Exactly the lines below from the one with "one-dimensional subrepresentation of" up to and including the one with "the proper nonzero" make up the answer, with nothing else added.

Excerpts from a dataset:
<<<<

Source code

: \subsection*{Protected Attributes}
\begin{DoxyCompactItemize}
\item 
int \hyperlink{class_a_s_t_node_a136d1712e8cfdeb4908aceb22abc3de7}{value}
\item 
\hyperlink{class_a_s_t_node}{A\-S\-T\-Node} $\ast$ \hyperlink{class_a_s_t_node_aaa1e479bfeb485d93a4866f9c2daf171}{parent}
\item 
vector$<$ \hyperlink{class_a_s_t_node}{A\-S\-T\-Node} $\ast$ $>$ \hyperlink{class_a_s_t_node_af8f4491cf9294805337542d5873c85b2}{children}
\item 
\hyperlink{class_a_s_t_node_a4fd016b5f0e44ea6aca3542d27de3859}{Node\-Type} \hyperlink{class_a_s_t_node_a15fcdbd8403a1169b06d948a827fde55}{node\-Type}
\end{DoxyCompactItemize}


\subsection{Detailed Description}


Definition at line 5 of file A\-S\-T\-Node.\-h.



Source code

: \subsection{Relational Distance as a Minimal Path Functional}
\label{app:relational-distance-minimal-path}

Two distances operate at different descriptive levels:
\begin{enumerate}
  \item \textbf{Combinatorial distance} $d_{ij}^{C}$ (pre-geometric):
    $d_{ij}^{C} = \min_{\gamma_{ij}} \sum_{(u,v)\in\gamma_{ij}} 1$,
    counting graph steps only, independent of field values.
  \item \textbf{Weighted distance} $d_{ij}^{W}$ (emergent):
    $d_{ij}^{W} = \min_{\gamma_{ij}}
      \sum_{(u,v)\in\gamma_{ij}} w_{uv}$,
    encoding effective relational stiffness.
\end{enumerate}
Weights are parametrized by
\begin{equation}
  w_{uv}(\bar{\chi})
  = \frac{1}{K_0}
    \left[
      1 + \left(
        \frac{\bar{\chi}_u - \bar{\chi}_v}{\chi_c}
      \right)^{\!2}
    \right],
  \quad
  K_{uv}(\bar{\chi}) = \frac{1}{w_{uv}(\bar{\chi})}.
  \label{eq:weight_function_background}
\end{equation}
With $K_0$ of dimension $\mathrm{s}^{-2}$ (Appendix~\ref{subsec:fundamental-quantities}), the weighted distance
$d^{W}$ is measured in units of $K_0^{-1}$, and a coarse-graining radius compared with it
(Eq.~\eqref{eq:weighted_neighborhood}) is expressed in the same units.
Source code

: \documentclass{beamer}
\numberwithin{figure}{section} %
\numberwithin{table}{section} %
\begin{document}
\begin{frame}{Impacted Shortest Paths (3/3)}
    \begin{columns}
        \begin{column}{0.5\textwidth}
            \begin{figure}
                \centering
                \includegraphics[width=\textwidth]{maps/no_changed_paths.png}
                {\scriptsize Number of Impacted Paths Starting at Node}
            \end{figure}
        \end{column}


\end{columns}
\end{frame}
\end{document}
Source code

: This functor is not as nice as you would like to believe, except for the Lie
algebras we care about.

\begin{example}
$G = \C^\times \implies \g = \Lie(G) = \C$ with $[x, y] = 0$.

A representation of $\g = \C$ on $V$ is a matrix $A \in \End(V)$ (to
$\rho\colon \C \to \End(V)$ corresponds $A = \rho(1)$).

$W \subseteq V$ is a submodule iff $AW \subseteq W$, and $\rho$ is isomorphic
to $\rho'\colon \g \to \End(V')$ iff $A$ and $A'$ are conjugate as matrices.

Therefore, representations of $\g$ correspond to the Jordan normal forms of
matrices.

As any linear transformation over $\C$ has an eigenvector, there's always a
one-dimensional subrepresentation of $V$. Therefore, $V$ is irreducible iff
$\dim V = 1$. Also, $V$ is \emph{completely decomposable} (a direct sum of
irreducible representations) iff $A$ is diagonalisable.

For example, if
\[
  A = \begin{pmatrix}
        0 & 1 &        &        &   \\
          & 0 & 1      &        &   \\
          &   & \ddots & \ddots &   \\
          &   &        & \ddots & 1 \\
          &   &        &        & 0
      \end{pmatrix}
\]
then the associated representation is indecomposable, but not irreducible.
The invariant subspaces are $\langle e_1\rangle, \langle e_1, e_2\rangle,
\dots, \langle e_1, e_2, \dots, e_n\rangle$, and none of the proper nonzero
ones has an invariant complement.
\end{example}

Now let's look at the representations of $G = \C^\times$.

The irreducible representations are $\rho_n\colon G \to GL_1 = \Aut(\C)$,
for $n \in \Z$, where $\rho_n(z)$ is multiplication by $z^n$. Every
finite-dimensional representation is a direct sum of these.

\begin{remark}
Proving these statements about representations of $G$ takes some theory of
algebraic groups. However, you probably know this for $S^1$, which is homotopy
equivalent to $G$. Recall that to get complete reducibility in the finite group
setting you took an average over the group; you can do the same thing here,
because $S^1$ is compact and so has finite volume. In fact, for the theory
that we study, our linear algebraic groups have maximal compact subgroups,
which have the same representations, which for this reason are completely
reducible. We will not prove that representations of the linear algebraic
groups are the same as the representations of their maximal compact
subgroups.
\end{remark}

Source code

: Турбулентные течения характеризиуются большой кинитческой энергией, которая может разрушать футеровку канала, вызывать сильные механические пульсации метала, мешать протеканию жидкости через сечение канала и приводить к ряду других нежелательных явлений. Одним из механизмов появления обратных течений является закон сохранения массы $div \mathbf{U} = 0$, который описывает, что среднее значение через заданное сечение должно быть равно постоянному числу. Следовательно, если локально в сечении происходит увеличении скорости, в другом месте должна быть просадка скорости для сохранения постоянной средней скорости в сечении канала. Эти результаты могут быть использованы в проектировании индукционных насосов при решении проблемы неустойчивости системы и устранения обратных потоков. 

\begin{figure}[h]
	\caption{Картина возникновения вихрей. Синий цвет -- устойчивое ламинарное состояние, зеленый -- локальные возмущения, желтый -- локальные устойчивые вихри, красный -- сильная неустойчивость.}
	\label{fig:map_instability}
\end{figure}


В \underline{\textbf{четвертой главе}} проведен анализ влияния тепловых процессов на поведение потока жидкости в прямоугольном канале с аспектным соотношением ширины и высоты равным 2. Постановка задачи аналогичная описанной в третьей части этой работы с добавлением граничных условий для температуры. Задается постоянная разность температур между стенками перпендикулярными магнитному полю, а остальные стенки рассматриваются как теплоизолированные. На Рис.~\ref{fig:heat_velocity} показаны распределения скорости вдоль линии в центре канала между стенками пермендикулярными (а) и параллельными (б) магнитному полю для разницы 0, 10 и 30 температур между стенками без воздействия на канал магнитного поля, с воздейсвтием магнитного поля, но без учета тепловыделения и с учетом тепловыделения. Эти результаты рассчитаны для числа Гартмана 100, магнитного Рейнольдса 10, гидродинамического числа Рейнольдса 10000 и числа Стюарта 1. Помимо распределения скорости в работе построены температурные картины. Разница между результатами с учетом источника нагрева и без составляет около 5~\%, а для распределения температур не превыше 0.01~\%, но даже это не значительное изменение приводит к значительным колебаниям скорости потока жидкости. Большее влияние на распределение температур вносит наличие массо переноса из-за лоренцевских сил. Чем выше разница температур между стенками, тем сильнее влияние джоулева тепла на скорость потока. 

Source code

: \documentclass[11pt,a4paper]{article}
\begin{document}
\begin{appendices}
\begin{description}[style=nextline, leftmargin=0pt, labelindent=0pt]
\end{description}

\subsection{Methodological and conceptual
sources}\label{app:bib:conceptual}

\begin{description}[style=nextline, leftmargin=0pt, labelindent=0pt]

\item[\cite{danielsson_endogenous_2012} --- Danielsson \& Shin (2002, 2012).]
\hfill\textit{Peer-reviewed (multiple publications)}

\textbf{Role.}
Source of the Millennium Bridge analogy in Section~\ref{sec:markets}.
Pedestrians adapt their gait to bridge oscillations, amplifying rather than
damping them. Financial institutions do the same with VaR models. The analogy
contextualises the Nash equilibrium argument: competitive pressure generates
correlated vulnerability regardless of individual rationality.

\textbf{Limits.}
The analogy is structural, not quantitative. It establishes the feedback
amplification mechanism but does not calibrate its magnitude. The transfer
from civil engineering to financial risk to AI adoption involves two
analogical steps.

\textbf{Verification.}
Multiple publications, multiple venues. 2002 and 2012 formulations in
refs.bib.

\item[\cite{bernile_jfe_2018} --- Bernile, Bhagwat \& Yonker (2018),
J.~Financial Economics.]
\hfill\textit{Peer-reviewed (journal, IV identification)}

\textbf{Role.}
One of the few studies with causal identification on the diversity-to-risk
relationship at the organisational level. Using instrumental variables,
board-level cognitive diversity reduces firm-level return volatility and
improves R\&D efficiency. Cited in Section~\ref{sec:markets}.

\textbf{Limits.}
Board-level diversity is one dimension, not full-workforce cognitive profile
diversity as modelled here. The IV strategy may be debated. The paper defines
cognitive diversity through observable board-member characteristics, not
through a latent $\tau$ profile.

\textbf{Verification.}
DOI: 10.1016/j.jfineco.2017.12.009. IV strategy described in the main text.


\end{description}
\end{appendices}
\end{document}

>>>>

▶ [The answer]:
one-dimensional subrepresentation of $V$. Therefore, $V$ is irreducible iff
$\dim V = 1$. Also, $V$ is \emph{completely decomposable} (a direct sum of
irreducible representations) iff $A$ is diagonalisable.

For example, if
\[
  A = \begin{pmatrix}
        0 & 1 &        &        &   \\
          & 0 & 1      &        &   \\
          &   & \ddots & \ddots &   \\
          &   &        & \ddots & 1 \\
          &   &        &        & 0
      \end{pmatrix}
\]
then the associated representation is indecomposable, but not irreducible.
The invariant subspaces are $\langle e_1\rangle, \langle e_1, e_2\rangle,
\dots, \langle e_1, e_2, \dots, e_n\rangle$, and none of the proper nonzero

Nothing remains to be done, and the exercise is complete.